'Israel Delays Plan to Quit Lebanon Border Town'

Source: Government wants talks to wait until after Lebanon's June election, fears Hezbollah will seize control.

Israel has suspended discussion of a possible withdrawal from the Lebanese side of a divided border town, fearing guerrilla group Hezbollah will control the territory, an Israeli official said on Wednesday.

Israel prefers to wait until after Lebanon's June 7 elections to resume the discussions, said the official. Jerusalem wants guarantees that the Lebanese government will control Ghajar's northern section if Israel withdraws, rather than leaving it to free reign of militants. Israel is also concerned Hezbollah could gain strength in the election.

Prime Minister Benjamin Netanyahu, Defense Minister Ehud Barak and Israel Defense Forces Chief of Staff Gabi Askenazi decided this week to put the matter on hold, said the official.

Israel, which occupied the northern half of Ghajar following the Second Lebanon War in 2006, has pledged to withdraw from as part of a cease-fire that ended the fighting, but has never given a timeline.

Senior army officers from Lebanon, Israel and the United Nations were to meet on May 18 to coordinate the withdrawal. Representatives at the meeting were include Alan Le Roy, head of the Department of Peacekeeping Operations; Major-General Claudio Graziono, commander of the UN peacekeeping force (UNIFIL) in Lebanon; officers from Israel Defense Forces Northern Command and their Lebanese counterparts.

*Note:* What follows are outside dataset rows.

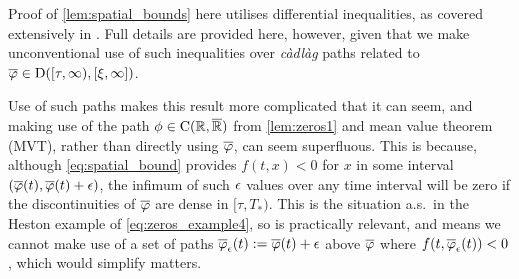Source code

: Proof of \autoref{lem:spatial_bounds} here utilises differential inequalities, as covered extensively in \cite{lakshmikantham_1969}. Full details are provided here, however, given that we make unconventional use of such inequalities over \emph{c\`adl\`ag} paths related to $\bvp\in\uD([\tau,\infty),[\xi,\infty])$.

Use of such paths makes this result more complicated that it can seem, and making use of the path $\phi\in\uC(\RR,\bRR)$ from \autoref{lem:zeros1} and mean value theorem (MVT), rather than directly using $\bvp$, can seem superfluous. This is because, although \autoref{eq:spatial_bound} provides $f(t,x)<0$ for $x$ in some interval $(\bvp(t),\bvp(t)+\ep)$, the infimum of such $\ep$ values over any time interval will be zero if the discontinuities of $\bvp$ are dense in $[\tau,T_*)$. This is the situation a.s.~in the Heston example of \autoref{eq:zeros_example4}, so is practically relevant, and means we cannot make use of a set of paths $\bvp_\ep(t):=\bvp(t)+\ep$ above $\bvp$ where $f(t,\bvp_\ep(t))<0$, which would simplify matters.

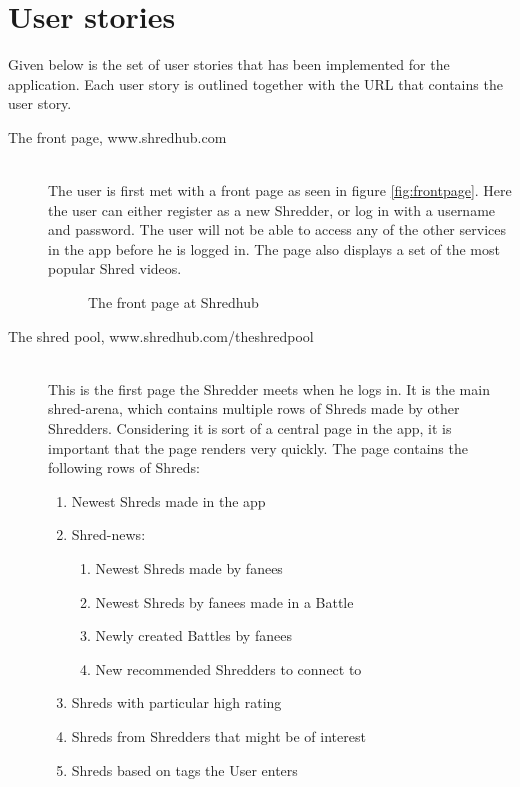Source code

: \section{User stories}
Given below is the set of user stories that has been implemented for the application. Each user story is outlined together with the URL that contains the user story. 
\begin{description}
		
\item[The front page, www.shredhub.com] \hfill \\
The user is first met with a front page as seen in figure \vref{fig:frontpage}. Here the user can either register as a new Shredder, or log in with a username and password. The user will not be able to access any of the other services in the app before he is logged in. The page also displays a set of the most popular Shred videos.
\begin{figure}
 \begin{center}
\end{center}
\caption{The front page at Shredhub}\label{fig:frontpage}
\end{figure}

\item [The shred pool, www.shredhub.com/theshredpool] \hfill \\
This is the first page the Shredder meets when he logs in. It is the main shred-arena, which contains multiple rows of Shreds made by other Shredders. Considering it is sort of a central page in the app, it is important that the page renders very quickly. The page contains the following rows of Shreds:
\begin{enumerate}
\item{} Newest Shreds made in the app
\item{} Shred-news:
	\begin{enumerate}
		\item{} Newest Shreds made by fanees
		\item{} Newest Shreds by fanees made in a Battle
		\item{} Newly created Battles by fanees
		\item{} New recommended Shredders to connect to
	\end{enumerate}
\item{} Shreds with particular high rating
\item{} Shreds from Shredders that might be of interest
\item{} Shreds based on tags the User enters
\end{enumerate}


\end{description}
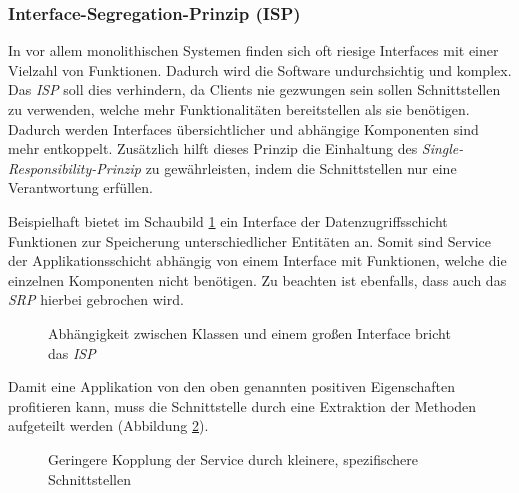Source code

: \documentclass[conference]{IEEEtran}
\begin{document}
\subsubsection{Interface-Segregation-Prinzip (ISP)} In vor allem monolithischen Systemen finden sich oft riesige Interfaces mit einer Vielzahl von Funktionen. Dadurch wird die Software undurchsichtig und komplex. Das \emph{ISP} soll dies verhindern, da Clients nie gezwungen sein sollen Schnittstellen zu verwenden, welche mehr Funktionalitäten bereitstellen als sie benötigen. Dadurch werden Interfaces übersichtlicher und abhängige Komponenten sind mehr entkoppelt. Zusätzlich hilft dieses Prinzip die Einhaltung des \emph{Single-Responsibility-Prinzip} zu gewährleisten, indem die Schnittstellen nur eine Verantwortung erfüllen.  \cite{Martin.2003} \cite{Martin.2018}

Beispielhaft bietet im Schaubild \ref{fig:VorISP} ein Interface der Datenzugriffsschicht Funktionen zur Speicherung unterschiedlicher Entitäten an. Somit sind Service der Applikationsschicht abhängig von einem Interface mit Funktionen, welche die einzelnen Komponenten nicht benötigen. Zu beachten ist ebenfalls, dass auch das \emph{SRP} hierbei gebrochen wird.

\begin{figure}[htbp]
	\small
	
	\caption{Abhängigkeit zwischen Klassen und einem großen Interface bricht das \emph{ISP} }
	\label{fig:VorISP}
\end{figure}

Damit eine Applikation von den oben genannten positiven Eigenschaften profitieren kann, muss die Schnittstelle durch eine Extraktion der Methoden aufgeteilt werden (Abbildung \ref{fig:NachISP}).

\begin{figure}[htbp]
	\small
	
	\caption{Geringere Kopplung der Service durch kleinere, spezifischere Schnittstellen} 
	\label{fig:NachISP}
\end{figure}
\end{document}
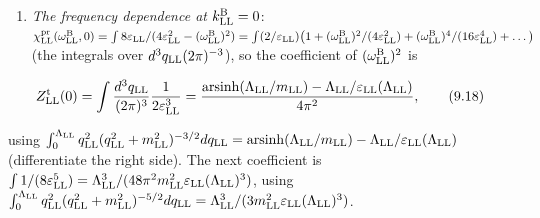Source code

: \documentclass[
  10pt,
]{article}
\providecommand{\tightlist}{%
  \setlength{\itemsep}{0pt}\setlength{\parskip}{0pt}}
\begin{document}
\begin{enumerate}
\def\labelenumi{(\roman{enumi})}
\setcounter{enumi}{1}
\tightlist
\item
  \emph{The frequency dependence at \(k^{\rm B}_{\rm LL}=0\)}:
  \(\chi^{\rm pr}_{\rm LL}(\omega^{\rm B}_{\rm LL},0)=\int8\varepsilon_{\rm LL}/(4\varepsilon_{\rm LL}^2-(\omega^{\rm B}_{\rm LL})^2)=\int(2/\varepsilon_{\rm LL})\big(1+(\omega^{\rm B}_{\rm LL})^2/(4\varepsilon_{\rm LL}^2)+(\omega^{\rm B}_{\rm LL})^4/(16\varepsilon_{\rm LL}^4)+\dots\big)\)
  (the integrals over \(d^3q_{\rm LL}(2\pi)^{-3}\)), so the coefficient
  of \((\omega^{\rm B}_{\rm LL})^2\) is
\end{enumerate}

\[Z^{\rm t}_{\rm LL}(0)=\int\frac{d^3q_{\rm LL}}{(2\pi)^3}\frac1{2\varepsilon_{\rm LL}^3}=\frac{\mathrm{arsinh}(\Lambda_{\rm LL}/m_{\rm LL})-\Lambda_{\rm LL}/\varepsilon_{\rm LL}(\Lambda_{\rm LL})}{4\pi^2},\tag{9.18}\]

using
\(\int_0^{\Lambda_{\rm LL}}q_{\rm LL}^2(q_{\rm LL}^2+m_{\rm LL}^2)^{-3/2}dq_{\rm LL}=\mathrm{arsinh}(\Lambda_{\rm LL}/m_{\rm LL})-\Lambda_{\rm LL}/\varepsilon_{\rm LL}(\Lambda_{\rm LL})\)
(differentiate the right side). The next coefficient is
\(\int1/(8\varepsilon_{\rm LL}^5)=\Lambda_{\rm LL}^3/(48\pi^2m_{\rm LL}^2\varepsilon_{\rm LL}(\Lambda_{\rm LL})^3)\),
using
\(\int_0^{\Lambda_{\rm LL}}q_{\rm LL}^2(q_{\rm LL}^2+m_{\rm LL}^2)^{-5/2}dq_{\rm LL}=\Lambda_{\rm LL}^3/(3m_{\rm LL}^2\varepsilon_{\rm LL}(\Lambda_{\rm LL})^3)\).
\end{document}
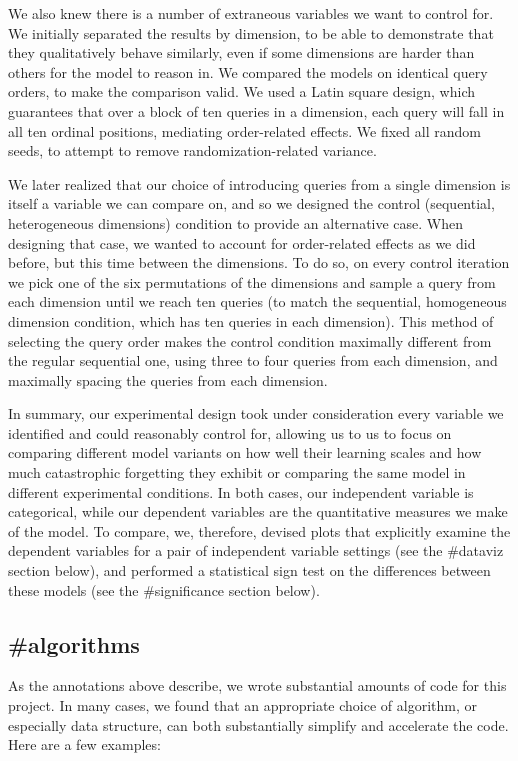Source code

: We also knew there is a number of extraneous variables we want to control for. We initially separated the results by dimension, to be able to demonstrate that they qualitatively behave similarly, even if some dimensions are harder than others for the model to reason in. We compared the models on identical query orders, to make the comparison valid. We used a Latin square design, which guarantees that over a block of ten queries in a dimension, each query will fall in all ten ordinal positions, mediating order-related effects. We fixed all random seeds, to attempt to remove randomization-related variance. 

We later realized that our choice of introducing queries from a single dimension is itself a variable we can compare on, and so we designed the control (sequential, heterogeneous dimensions) condition to provide an alternative case. When designing that case, we wanted to account for order-related effects as we did before, but this time between the dimensions. To do so, on every control iteration we pick one of the six permutations of the dimensions and sample a query from each dimension until we reach ten queries (to match the sequential, homogeneous dimension condition, which has ten queries in each dimension). This method of selecting the query order makes the control condition maximally different from the regular sequential one, using three to four queries from each dimension, and maximally spacing the queries from each dimension.

In summary, our experimental design took under consideration every variable we identified and could reasonably control for, allowing us to us to focus on comparing different model variants on how well their learning scales and how much catastrophic forgetting they exhibit or comparing the same model in different experimental conditions. In both cases, our independent variable is categorical, while our dependent variables are the quantitative measures we make of the model. To compare, we, therefore, devised plots that explicitly examine the dependent variables for a pair of independent variable settings (see the \#dataviz section below), and performed a statistical sign test on the differences between these models (see the \#significance section below).

\subsection{\#algorithms}
As the annotations above describe, we wrote substantial amounts of code for this project. In many cases, we found that an appropriate choice of algorithm, or especially data structure, can both substantially simplify and accelerate the code. Here are a few examples:

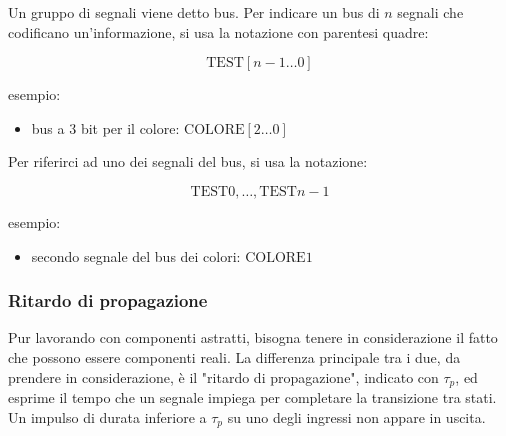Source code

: \documentclass{article}
\begin{document}
Un gruppo di segnali viene detto bus.
Per indicare un bus di $n$ segnali che codificano un'informazione, si usa la notazione con parentesi quadre:

$$
\text{TEST}[n-1 \dots 0]
$$

\noindent
esempio:

\begin{itemize}
	\item bus a $3$ bit per il colore: $\text{COLORE}[2 \dots 0]$
\end{itemize}

\noindent
Per riferirci ad uno dei segnali del bus, si usa la notazione:

$$
\text{TEST}0, \dots, \text{TEST}n-1
$$

\noindent
esempio:

\begin{itemize}
	\item secondo segnale del bus dei colori: $\text{COLORE}1$
\end{itemize}

\subsubsection{Ritardo di propagazione}

Pur lavorando con componenti astratti, bisogna tenere in considerazione il fatto che possono essere componenti reali.
La differenza principale tra i due, da prendere in considerazione, è il "ritardo di propagazione", indicato con $\tau_p$, ed esprime il tempo che un segnale impiega per completare la transizione tra stati.
Un impulso di durata inferiore a $\tau_p$ su uno degli ingressi non appare in uscita.
\end{document}
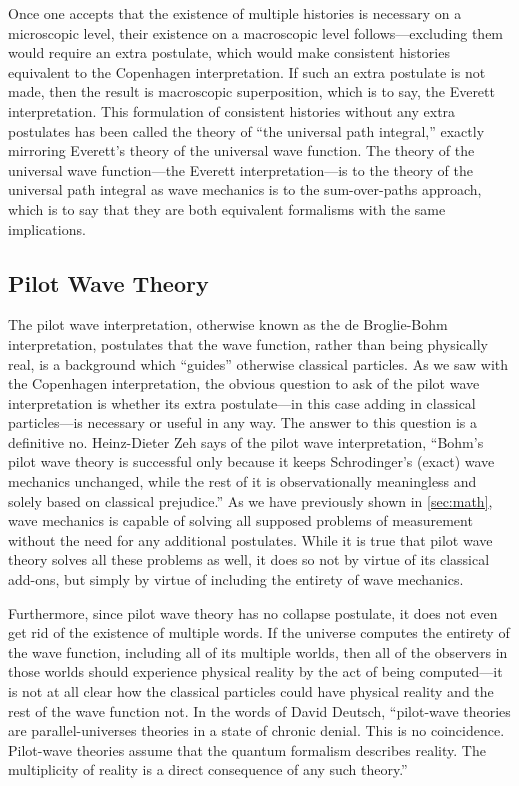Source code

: \documentclass[
    12pt,
    letterpaper,
    aps,
    prd,
    longbibliography,
    twocolumn,
    nofootinbib,
    raggedbottom,
    amsmath,
    amssymb,
    amsfonts,
]{revtex4-1}
\begin{document}
Once one accepts that the existence of multiple histories is necessary on a microscopic level, their existence on a macroscopic level follows---excluding them would require an extra postulate, which would make consistent histories equivalent to the Copenhagen interpretation. If such an extra postulate is not made, then the result is macroscopic superposition, which is to say, the Everett interpretation. This formulation of consistent histories without any extra postulates has been called the theory of ``the universal path integral,'' exactly mirroring Everett's theory of the universal wave function.\cite{pathintegral} The theory of the universal wave function---the Everett interpretation---is to the theory of the universal path integral as wave mechanics is to the sum-over-paths approach, which is to say that they are both equivalent formalisms with the same implications.

\subsection{Pilot Wave Theory}

The pilot wave interpretation, otherwise known as the de Broglie-Bohm interpretation, postulates that the wave function, rather than being physically real, is a background which ``guides'' otherwise classical particles.\cite{bohm} As we saw with the Copenhagen interpretation, the obvious question to ask of the pilot wave interpretation is whether its extra postulate---in this case adding in classical particles---is necessary or useful in any way. The answer to this question is a definitive no. Heinz-Dieter Zeh says of the pilot wave interpretation, ``Bohm's pilot wave theory is successful only because it keeps Schrodinger's (exact) wave mechanics unchanged, while the rest of it is observationally meaningless and solely based on classical prejudice.''\cite{zehbohm} As we have previously shown in \autoref{sec:math}, wave mechanics is capable of solving all supposed problems of measurement without the need for any additional postulates. While it is true that pilot wave theory solves all these problems as well, it does so not by virtue of its classical add-ons, but simply by virtue of including the entirety of wave mechanics.\cite{zehbohm}\cite{wallacebohm}

Furthermore, since pilot wave theory has no collapse postulate, it does not even get rid of the existence of multiple words. If the universe computes the entirety of the wave function, including all of its multiple worlds, then all of the observers in those worlds should experience physical reality by the act of being computed---it is not at all clear how the classical particles could have physical reality and the rest of the wave function not.\cite{everetttaboo}\cite{zehbohm} In the words of David Deutsch, ``pilot-wave theories are parallel-universes theories in a state of chronic denial. This is no coincidence. Pilot-wave theories assume that the quantum formalism describes reality. The multiplicity of reality is a direct consequence of any such theory.''\cite{everetttaboo}
\end{document}
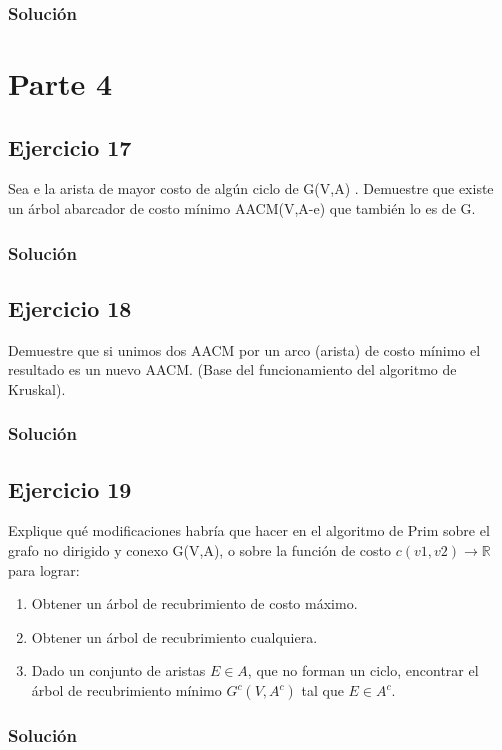 \documentclass{article}
\begin{document}
\subsubsection*{Solución}


\section*{Parte 4}
\subsection*{Ejercicio 17}
Sea e la arista de mayor costo de algún ciclo de G(V,A) . Demuestre que existe un árbol abarcador de costo mínimo AACM(V,A-e) que también lo es de G.
\subsubsection*{Solución}


\subsection*{Ejercicio 18}
Demuestre que si unimos dos AACM por un arco (arista) de costo mínimo el resultado es un nuevo AACM. (Base del funcionamiento del algoritmo de Kruskal).
\subsubsection*{Solución}


\subsection*{Ejercicio 19}
Explique qué modificaciones habría que hacer en el algoritmo de Prim sobre el grafo no dirigido y conexo G(V,A), o sobre la función de costo $c(v1,v2) \rightarrow \mathbb{R}$ para lograr:
\begin{enumerate}
    \item Obtener un árbol de recubrimiento de costo máximo.
    \item Obtener un árbol de recubrimiento cualquiera.
    \item Dado un conjunto de aristas $E \in A$, que no forman un ciclo, encontrar el árbol de recubrimiento mínimo $G^c (V,A^c)$ tal que $E \in A^c$.
\end{enumerate}
\subsubsection*{Solución}
\end{document}
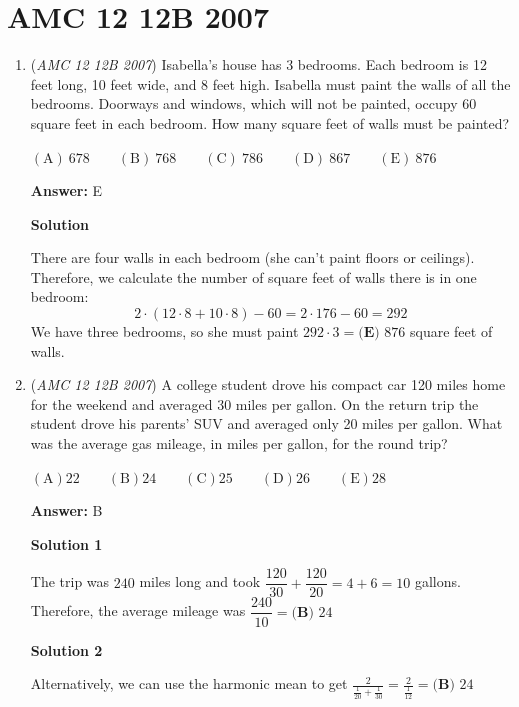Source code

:\section{AMC 12 12B 2007}
        \begin{enumerate}
        	\item (\textit{AMC 12 12B 2007}) Isabella's house has 3 bedrooms. Each bedroom is 12 feet long, 10 feet wide, and 8 feet high. Isabella must paint the walls of all the bedrooms. Doorways and windows, which will not be painted, occupy 60 square feet in each bedroom. How many square feet of walls must be painted? 


 $\mathrm{(A) \ } 678\qquad \mathrm{(B) \ } 768\qquad \mathrm{(C) \ } 786\qquad \mathrm{(D) \ } 867\qquad \mathrm{(E) \ } 876$

 \textbf{Answer: }E



\textbf{Solution}

There are four walls in each bedroom (she can't paint floors or ceilings). Therefore, we calculate the number of square feet of walls there is in one bedroom:
 \[2\cdot(12\cdot8+10\cdot8)-60=2\cdot176-60=292\]We have three bedrooms, so she must paint $292\cdot3=\boxed{\textbf{(E) }876}$ square feet of walls.

 


	\item (\textit{AMC 12 12B 2007}) A college student drove his compact car 120 miles home for the weekend and averaged 30 miles per gallon. On the return trip the student drove his parents' SUV and averaged only 20 miles per gallon. What was the average gas mileage, in miles per gallon, for the round trip?


 $\mathrm {(A)} 22\qquad \mathrm {(B)} 24\qquad \mathrm {(C)} 25\qquad \mathrm {(D)} 26\qquad \mathrm {(E)} 28$

 \textbf{Answer: }B



\textbf{Solution 1}

The trip was $240$ miles long and took $\dfrac{120}{30}+\dfrac{120}{20}=4+6=10$ gallons. Therefore, the average mileage was $\dfrac{240}{10}= \boxed{\textbf{(B) }24}$




\textbf{Solution 2}

Alternatively, we can use the harmonic mean to get $\frac{2}{\frac{1}{20} + \frac{1}{30}} = \frac{2}{\frac{1}{12}} = \boxed{\textbf{(B) }24}$




\end{enumerate}
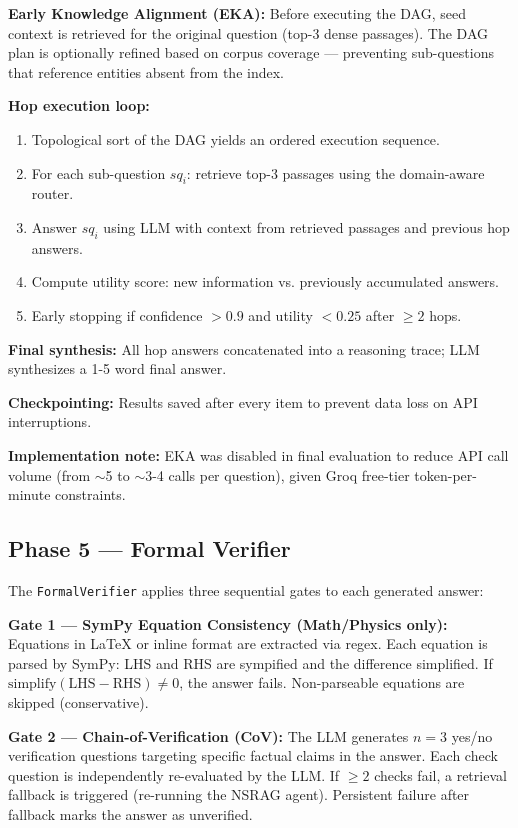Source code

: \documentclass[conference]{IEEEtran}
\begin{document}
\textbf{Early Knowledge Alignment (EKA):} Before executing the DAG, seed context is retrieved for the original question (top-3 dense passages). The DAG plan is optionally refined based on corpus coverage — preventing sub-questions that reference entities absent from the index.

\textbf{Hop execution loop:}
\begin{enumerate}
    \item Topological sort of the DAG yields an ordered execution sequence.
    \item For each sub-question $sq_i$: retrieve top-3 passages using the domain-aware router.
    \item Answer $sq_i$ using LLM with context from retrieved passages and previous hop answers.
    \item Compute utility score: new information vs. previously accumulated answers.
    \item Early stopping if confidence $> 0.9$ and utility $< 0.25$ after $\geq 2$ hops.
\end{enumerate}

\textbf{Final synthesis:} All hop answers concatenated into a reasoning trace; LLM synthesizes a 1-5 word final answer.

\textbf{Checkpointing:} Results saved after every item to prevent data loss on API interruptions.

\textbf{Implementation note:} EKA was disabled in final evaluation to reduce API call volume (from $\sim$5 to $\sim$3-4 calls per question), given Groq free-tier token-per-minute constraints.

\subsection{Phase 5 — Formal Verifier}
\label{sec:phase5}

The \texttt{FormalVerifier} applies three sequential gates to each generated answer:

\textbf{Gate 1 — SymPy Equation Consistency (Math/Physics only):}
Equations in LaTeX or inline format are extracted via regex. Each equation is parsed by SymPy: LHS and RHS are sympified and the difference simplified. If $\text{simplify}(\text{LHS} - \text{RHS}) \neq 0$, the answer fails. Non-parseable equations are skipped (conservative).

\textbf{Gate 2 — Chain-of-Verification (CoV):}
The LLM generates $n=3$ yes/no verification questions targeting specific factual claims in the answer. Each check question is independently re-evaluated by the LLM. If $\geq 2$ checks fail, a retrieval fallback is triggered (re-running the NSRAG agent). Persistent failure after fallback marks the answer as unverified.
\end{document}
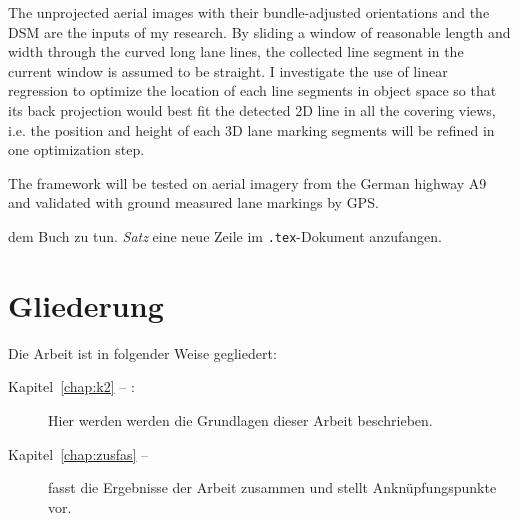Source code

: The unprojected aerial images with their bundle-adjusted orientations and the DSM are the inputs of my research. By sliding a window of reasonable length and width through the curved long lane lines, the collected line segment in the current window is assumed to be straight. I investigate the use of linear regression to optimize the location of each line segments in object space so that its back projection would best fit the detected 2D line in all the covering views, i.e. the position and height of each 3D lane marking segments will be refined in one optimization step.

The framework will be tested on aerial imagery from the German highway A9 and validated with ground measured lane markings by GPS.


 dem Buch \cite{WSPA} zu tun.
\emph{Satz} eine neue Zeile im \texttt{.tex}-Dokument anzufangen.


\section*{Gliederung}
Die Arbeit ist in folgender Weise gegliedert:
\begin{description}
\item[Kapitel~\ref{chap:k2} -- :] Hier werden werden die Grundlagen dieser Arbeit beschrieben.
\item[Kapitel~\ref{chap:zusfas} -- ] fasst die Ergebnisse der Arbeit zusammen und stellt Anknüpfungspunkte vor.
\end{description}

It is unclear whether that meeting has now been postponed.

Ghajar is split by the international border between Lebanon and the Israeli-held Golan Heights, which was part of Syria before the Six-Day War. Its residents are Alawis, a Shiite sect of Islam to which the majority of Syria's ruling elite belong, who also have Israeli identity cards.

Since Israel's withdrawal from its self-proclaimed security zone in southern Lebanon in 2000, Jerusalem has been in talks with the UN to find a way to transfer its control over the northern part of the village back to Lebanon.